→ **Activity**: Lines holding the word "AccessLog" are the ones to copy from the data below.

*** Data provided ***

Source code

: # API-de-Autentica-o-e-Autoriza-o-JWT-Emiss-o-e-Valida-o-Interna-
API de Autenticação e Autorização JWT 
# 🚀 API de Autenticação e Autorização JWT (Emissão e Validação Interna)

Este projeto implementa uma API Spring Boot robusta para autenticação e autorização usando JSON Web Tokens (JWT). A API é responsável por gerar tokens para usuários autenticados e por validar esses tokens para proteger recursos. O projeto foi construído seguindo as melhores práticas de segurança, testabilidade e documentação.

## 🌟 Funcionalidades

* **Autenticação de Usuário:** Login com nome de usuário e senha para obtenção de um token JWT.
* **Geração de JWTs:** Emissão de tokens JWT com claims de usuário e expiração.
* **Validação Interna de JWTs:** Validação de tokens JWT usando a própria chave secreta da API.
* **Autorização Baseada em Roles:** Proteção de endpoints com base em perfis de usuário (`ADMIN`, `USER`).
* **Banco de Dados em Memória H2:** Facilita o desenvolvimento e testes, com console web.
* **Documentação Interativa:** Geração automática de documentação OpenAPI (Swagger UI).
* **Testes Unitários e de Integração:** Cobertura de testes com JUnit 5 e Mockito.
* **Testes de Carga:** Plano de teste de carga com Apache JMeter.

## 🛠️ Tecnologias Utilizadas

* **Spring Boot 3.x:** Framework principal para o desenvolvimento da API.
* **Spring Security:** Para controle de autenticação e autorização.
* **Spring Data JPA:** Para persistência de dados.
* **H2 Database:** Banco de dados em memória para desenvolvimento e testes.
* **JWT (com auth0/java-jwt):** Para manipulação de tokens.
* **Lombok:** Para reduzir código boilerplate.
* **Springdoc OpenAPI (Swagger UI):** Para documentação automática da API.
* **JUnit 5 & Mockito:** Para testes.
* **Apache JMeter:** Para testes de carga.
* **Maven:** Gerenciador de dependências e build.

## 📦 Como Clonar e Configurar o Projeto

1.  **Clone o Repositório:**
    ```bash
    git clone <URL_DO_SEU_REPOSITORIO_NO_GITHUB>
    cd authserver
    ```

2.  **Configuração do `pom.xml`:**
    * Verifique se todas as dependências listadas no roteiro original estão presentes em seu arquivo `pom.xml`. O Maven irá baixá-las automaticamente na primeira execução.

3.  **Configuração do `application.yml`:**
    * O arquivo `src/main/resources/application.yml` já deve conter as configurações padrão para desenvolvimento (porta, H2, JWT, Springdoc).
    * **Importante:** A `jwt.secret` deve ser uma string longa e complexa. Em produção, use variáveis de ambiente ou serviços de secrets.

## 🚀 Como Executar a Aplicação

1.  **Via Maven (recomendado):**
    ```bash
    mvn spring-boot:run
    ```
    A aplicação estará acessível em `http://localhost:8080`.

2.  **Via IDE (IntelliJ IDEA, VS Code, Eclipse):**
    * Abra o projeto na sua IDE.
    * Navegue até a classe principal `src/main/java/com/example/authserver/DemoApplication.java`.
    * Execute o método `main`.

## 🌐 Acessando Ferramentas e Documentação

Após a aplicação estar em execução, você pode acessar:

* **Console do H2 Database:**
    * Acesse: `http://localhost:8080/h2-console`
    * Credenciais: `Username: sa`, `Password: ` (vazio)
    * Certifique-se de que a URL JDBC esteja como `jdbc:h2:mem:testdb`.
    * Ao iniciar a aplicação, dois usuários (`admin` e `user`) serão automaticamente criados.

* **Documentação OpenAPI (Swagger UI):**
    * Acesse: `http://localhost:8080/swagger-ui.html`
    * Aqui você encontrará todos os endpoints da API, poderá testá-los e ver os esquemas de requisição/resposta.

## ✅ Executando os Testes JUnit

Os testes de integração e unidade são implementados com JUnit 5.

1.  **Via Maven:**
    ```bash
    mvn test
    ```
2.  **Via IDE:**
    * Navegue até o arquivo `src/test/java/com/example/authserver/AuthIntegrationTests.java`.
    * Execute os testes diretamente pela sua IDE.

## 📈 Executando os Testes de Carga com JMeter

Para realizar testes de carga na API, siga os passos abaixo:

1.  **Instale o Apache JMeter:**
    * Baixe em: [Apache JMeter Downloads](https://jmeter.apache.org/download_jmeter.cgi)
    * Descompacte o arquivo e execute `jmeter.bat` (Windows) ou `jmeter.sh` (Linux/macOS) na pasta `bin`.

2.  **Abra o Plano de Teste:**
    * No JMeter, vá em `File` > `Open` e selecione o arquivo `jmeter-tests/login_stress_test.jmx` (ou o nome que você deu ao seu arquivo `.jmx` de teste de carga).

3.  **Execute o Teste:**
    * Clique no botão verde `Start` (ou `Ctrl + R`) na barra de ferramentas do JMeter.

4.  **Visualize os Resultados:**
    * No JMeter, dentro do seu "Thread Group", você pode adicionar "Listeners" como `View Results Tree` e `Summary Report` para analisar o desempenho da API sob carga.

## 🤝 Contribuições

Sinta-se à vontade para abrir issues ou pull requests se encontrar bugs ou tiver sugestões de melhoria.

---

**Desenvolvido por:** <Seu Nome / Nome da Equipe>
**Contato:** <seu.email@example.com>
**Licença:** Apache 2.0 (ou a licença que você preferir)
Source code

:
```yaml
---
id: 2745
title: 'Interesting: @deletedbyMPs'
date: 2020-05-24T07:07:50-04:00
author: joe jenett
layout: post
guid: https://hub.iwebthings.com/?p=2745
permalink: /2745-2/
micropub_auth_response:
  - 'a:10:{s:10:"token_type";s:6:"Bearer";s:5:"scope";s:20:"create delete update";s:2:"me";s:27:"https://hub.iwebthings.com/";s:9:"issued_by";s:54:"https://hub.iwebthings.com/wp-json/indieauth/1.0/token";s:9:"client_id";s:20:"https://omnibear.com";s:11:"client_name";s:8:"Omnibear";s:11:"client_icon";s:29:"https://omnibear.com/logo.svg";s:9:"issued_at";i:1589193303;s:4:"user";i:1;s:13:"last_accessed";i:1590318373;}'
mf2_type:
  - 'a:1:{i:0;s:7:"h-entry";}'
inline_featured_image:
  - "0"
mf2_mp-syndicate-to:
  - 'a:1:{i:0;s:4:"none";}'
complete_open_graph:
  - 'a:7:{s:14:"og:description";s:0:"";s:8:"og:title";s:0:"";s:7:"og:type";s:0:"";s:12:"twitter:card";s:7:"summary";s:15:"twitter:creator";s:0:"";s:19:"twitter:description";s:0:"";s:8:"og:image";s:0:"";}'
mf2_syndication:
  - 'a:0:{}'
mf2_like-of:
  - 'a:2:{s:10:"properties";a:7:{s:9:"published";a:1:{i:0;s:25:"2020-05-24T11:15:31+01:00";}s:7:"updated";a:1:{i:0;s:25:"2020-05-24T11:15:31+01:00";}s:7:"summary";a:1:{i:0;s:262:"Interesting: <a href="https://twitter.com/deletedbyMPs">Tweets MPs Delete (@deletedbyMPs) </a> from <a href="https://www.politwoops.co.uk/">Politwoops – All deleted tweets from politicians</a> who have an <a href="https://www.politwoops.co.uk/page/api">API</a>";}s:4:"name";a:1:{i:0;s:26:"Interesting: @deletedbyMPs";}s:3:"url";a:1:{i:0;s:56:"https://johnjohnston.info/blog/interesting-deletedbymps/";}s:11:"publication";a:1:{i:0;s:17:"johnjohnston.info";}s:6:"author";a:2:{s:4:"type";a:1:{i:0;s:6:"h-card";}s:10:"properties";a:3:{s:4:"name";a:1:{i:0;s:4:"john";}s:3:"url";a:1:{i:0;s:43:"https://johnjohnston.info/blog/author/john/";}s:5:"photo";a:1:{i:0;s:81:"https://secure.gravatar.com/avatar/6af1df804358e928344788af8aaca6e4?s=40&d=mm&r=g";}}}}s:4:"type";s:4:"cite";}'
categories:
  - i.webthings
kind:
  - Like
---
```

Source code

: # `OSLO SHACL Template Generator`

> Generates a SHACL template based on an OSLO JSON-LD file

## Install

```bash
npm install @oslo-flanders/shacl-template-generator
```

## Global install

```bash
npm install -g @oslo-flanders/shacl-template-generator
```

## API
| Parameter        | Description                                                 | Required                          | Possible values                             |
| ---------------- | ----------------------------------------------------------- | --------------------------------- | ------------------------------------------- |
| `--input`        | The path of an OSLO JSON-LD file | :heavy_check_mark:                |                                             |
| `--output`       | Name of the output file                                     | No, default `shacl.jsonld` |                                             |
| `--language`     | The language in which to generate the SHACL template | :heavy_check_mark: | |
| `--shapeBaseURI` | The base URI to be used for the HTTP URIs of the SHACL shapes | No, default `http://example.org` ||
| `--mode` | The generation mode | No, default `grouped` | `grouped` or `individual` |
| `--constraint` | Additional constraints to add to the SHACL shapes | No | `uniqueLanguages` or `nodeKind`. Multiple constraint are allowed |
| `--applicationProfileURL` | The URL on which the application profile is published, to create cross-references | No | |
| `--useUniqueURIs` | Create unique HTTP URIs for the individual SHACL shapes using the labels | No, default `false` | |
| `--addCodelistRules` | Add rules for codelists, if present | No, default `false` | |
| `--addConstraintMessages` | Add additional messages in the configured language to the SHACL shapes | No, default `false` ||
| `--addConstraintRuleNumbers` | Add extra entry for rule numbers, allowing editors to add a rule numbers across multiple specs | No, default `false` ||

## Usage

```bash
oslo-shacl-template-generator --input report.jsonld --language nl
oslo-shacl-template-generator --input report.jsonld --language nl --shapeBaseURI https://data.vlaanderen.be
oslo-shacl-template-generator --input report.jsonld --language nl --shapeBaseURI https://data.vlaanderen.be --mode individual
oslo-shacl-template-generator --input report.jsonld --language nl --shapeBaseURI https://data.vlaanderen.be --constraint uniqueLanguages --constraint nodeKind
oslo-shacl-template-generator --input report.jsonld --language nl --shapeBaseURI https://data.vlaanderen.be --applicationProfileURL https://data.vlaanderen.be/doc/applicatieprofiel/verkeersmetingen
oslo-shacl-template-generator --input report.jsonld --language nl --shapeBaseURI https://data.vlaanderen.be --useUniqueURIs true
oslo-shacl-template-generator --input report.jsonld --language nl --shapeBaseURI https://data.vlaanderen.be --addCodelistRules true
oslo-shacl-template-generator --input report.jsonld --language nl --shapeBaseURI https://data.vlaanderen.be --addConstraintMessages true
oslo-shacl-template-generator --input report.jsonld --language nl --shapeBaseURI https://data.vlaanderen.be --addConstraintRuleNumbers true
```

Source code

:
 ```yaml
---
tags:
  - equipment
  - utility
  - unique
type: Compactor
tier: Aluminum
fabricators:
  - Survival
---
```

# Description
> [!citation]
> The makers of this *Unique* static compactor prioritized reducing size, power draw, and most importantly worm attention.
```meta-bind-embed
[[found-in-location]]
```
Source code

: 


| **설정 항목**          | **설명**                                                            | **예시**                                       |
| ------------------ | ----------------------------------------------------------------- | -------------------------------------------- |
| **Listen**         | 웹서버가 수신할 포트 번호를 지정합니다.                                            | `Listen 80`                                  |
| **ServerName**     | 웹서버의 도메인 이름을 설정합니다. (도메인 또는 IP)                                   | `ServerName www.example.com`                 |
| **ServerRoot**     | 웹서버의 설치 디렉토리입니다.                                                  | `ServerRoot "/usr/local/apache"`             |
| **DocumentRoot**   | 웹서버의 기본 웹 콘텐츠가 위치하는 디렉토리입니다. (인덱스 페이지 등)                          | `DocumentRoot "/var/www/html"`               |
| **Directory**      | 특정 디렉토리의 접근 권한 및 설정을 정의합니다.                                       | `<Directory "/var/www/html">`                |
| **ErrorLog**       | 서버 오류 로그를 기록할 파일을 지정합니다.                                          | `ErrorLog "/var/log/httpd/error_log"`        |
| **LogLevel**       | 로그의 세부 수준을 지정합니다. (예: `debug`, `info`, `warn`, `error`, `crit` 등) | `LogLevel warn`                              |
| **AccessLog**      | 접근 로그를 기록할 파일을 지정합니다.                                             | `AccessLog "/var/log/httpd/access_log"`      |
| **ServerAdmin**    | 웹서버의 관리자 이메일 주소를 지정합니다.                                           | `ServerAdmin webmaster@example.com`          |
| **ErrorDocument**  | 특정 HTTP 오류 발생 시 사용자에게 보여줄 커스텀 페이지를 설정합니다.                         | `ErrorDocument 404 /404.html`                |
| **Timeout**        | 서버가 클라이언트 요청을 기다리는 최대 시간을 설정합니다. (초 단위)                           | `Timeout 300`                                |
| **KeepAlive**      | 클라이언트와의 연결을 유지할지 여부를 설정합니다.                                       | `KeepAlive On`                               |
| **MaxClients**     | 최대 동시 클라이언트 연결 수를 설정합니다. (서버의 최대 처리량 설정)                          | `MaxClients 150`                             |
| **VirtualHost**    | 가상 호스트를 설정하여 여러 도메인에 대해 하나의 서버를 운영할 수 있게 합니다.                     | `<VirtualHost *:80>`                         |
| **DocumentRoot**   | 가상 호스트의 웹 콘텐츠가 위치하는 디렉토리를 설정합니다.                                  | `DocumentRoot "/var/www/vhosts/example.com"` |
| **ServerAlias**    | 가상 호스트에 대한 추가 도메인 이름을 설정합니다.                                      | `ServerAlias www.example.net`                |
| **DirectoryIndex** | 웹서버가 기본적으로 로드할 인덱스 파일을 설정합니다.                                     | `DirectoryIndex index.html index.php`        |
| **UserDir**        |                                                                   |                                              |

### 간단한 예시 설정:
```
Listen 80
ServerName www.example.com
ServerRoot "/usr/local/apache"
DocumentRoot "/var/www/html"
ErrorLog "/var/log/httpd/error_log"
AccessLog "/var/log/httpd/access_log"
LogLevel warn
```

*** End of Data provided ***

→ **Reply to the task**:
| **AccessLog**      | 접근 로그를 기록할 파일을 지정합니다.                                             | `AccessLog "/var/log/httpd/access_log"`      |
AccessLog "/var/log/httpd/access_log"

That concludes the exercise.